Franquia: royalties, taxa de propaganda e quanto sobra de verdade para o franqueado

Por BeWolf Consultoria · 21 de agosto de 2026 às 16:20 · 6 min de leitura

Abrir uma franquia costuma ser apresentado como o caminho mais seguro para empreender: marca conhecida, processo testado, fornecedor definido, treinamento pronto. Boa parte disso é verdade e tem valor real. Mas o modelo carrega um custo fixo de operação que não existe no negócio próprio, e ele incide sobre o faturamento, não sobre o lucro. Entender essa diferença antes de assinar é o que separa o franqueado que prospera do que passa anos trabalhando para pagar taxa.

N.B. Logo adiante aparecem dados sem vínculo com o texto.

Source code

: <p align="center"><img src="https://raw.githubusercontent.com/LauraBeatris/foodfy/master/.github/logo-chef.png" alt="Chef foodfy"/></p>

As taxas que formam o custo do modelo

O erro de projetar com a margem de um negócio próprio

Muita gente monta a projeção usando referências do mercado independente e só depois lembra das taxas. Some royalty de 6% com propaganda de 2%: são 8% do faturamento saindo antes de aluguel, folha, energia e insumo. Numa operação que fecharia com 12% de margem líquida no formato independente, sobra muito pouco. A projeção tem que nascer com as taxas dentro, calculada a partir da margem de contribuição por produto, e não de um percentual genérico prometido em apresentação comercial.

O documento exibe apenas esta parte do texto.